◆ **To do**
Only lines with the string "Types" should be returned from the data below.

[Records drawn from a dataset]
►

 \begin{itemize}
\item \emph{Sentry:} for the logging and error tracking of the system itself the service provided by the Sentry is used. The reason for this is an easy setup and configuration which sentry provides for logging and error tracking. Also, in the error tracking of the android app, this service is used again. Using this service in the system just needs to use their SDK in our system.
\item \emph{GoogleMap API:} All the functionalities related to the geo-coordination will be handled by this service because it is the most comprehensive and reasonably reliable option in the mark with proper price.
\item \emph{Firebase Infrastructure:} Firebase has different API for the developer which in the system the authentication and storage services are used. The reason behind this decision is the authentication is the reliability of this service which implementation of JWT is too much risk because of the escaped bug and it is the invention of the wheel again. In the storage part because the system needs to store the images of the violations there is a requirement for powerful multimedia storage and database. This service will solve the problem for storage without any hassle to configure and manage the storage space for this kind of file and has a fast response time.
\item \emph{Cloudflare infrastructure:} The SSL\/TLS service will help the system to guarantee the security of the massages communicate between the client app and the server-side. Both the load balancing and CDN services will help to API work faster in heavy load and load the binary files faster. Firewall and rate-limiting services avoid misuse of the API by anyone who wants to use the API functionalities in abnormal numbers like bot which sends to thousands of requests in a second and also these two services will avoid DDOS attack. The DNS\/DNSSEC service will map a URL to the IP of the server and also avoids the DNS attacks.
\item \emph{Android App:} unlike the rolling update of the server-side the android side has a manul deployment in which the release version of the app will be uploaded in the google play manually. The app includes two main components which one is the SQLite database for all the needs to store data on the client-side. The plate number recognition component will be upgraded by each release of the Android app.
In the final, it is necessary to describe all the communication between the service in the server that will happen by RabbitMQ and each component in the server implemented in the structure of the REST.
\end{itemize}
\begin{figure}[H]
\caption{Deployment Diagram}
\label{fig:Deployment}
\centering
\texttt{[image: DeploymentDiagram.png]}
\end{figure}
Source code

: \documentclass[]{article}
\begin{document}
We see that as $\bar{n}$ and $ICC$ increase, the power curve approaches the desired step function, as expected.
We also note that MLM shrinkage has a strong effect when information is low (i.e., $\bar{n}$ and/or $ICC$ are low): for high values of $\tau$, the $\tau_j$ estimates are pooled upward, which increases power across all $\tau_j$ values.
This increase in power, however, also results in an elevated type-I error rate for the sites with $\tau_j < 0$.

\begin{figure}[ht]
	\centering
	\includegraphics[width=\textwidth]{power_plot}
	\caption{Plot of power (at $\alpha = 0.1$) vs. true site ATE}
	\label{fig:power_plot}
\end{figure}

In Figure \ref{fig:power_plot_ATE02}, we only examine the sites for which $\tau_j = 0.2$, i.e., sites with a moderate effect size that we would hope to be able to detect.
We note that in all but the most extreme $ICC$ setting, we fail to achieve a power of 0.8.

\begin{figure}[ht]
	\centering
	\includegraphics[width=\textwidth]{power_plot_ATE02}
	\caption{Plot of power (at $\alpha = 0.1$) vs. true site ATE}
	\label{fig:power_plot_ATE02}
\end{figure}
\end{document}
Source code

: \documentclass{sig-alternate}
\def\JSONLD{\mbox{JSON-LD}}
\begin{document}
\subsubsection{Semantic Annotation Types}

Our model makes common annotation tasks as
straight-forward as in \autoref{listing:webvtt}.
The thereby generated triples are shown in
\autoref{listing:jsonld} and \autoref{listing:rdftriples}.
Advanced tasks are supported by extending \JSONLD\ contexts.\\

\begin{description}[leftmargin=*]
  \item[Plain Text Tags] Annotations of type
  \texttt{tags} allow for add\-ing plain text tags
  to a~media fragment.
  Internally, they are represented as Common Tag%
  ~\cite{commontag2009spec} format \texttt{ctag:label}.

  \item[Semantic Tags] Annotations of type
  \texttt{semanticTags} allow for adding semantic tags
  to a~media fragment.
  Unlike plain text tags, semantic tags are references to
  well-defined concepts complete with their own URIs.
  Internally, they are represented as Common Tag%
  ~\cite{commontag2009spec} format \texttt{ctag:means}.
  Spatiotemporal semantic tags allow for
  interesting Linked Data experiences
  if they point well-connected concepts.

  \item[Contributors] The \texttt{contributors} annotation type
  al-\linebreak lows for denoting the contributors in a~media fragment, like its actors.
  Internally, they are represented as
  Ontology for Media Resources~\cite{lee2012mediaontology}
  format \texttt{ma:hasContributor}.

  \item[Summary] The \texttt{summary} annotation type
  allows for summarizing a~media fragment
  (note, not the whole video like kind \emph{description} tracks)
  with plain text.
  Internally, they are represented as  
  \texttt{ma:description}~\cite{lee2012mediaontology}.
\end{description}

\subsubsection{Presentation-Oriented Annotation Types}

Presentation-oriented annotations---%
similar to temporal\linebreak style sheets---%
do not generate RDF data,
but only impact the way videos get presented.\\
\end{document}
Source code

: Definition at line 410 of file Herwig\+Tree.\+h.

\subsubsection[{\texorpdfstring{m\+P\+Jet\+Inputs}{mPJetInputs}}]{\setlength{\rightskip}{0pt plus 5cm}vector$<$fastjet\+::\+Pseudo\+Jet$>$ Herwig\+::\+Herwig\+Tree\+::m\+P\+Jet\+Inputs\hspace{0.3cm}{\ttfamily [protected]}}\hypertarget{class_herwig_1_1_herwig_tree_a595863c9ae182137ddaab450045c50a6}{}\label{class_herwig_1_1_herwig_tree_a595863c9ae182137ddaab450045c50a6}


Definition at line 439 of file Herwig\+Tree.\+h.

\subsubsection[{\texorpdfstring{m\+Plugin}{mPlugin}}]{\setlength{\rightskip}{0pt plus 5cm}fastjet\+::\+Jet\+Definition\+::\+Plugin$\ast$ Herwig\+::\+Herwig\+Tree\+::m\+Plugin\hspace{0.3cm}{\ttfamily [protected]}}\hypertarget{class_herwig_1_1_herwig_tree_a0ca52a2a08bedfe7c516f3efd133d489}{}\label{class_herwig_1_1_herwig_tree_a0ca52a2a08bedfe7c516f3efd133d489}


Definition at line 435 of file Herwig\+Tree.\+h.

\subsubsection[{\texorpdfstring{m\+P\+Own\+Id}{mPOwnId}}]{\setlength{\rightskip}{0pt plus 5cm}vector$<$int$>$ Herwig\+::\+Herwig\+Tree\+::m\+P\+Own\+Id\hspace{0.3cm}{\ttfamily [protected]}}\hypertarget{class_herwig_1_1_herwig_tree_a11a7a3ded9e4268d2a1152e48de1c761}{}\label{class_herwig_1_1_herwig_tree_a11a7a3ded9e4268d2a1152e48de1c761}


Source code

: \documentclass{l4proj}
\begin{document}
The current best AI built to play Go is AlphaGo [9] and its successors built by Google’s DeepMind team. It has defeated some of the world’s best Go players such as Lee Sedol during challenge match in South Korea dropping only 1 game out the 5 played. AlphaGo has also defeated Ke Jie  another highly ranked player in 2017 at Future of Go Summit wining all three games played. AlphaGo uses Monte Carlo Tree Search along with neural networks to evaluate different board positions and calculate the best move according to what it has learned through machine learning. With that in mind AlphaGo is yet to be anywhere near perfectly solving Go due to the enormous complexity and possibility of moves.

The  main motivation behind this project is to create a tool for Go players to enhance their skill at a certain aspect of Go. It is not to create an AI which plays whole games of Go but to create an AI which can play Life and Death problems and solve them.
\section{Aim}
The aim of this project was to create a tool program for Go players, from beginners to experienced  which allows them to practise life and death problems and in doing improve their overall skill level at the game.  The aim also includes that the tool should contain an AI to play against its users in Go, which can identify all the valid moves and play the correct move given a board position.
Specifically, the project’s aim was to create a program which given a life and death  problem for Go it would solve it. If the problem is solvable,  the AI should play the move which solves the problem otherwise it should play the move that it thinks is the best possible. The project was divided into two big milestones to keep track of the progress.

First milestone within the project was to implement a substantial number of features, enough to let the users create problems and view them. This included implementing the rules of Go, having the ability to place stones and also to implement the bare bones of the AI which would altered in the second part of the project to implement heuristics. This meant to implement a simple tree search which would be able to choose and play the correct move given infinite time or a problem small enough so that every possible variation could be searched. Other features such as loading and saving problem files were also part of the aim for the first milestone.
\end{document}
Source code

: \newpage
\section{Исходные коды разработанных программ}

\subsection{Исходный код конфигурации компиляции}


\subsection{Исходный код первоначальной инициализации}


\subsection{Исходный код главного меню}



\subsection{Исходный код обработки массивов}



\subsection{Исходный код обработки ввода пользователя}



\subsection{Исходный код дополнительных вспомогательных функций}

◄

◆ **Task result**
\subsubsection{Semantic Annotation Types}
\subsubsection{Presentation-Oriented Annotation Types}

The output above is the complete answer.